Alfred Cuthbert (December 23, 1785July 9, 1856) was a United States representative and Senator from Georgia. He should not be confused with his brother, John Alfred Cuthbert.

Life and career
Cuthbert was born in Savannah. He was instructed by private tutors and graduated from Princeton College in 1803. He studied law and was admitted to the state bar about 1805 but did not practice.

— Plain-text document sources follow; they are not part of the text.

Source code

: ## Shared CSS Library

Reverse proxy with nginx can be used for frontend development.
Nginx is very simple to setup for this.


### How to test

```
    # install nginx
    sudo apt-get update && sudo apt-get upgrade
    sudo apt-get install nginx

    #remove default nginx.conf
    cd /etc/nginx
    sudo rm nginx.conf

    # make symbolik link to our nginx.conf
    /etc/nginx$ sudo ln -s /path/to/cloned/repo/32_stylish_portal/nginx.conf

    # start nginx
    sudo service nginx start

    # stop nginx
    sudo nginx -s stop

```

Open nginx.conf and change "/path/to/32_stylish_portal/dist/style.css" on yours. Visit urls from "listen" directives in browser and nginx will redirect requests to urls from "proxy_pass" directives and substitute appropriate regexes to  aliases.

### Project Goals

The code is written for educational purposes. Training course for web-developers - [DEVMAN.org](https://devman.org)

In 1809, he was captain of a company of volunteer infantry, and was a member of the Georgia House of Representatives from 1810 to 1813. Cuthbert was elected as a Democratic-Republican Representative to the Thirteenth Congress to fill the vacancy caused by the resignation of William W. Bibb, and was reelected to the Fourteenth Congress and served from December 13, 1813, to November 9, 1816, when he resigned. He was a member of the Georgia Senate from 1817 to 1819, and was elected to the Seventeenth, Eighteenth, and Nineteenth Congresses, serving from March 4, 1821, to March 3, 1827.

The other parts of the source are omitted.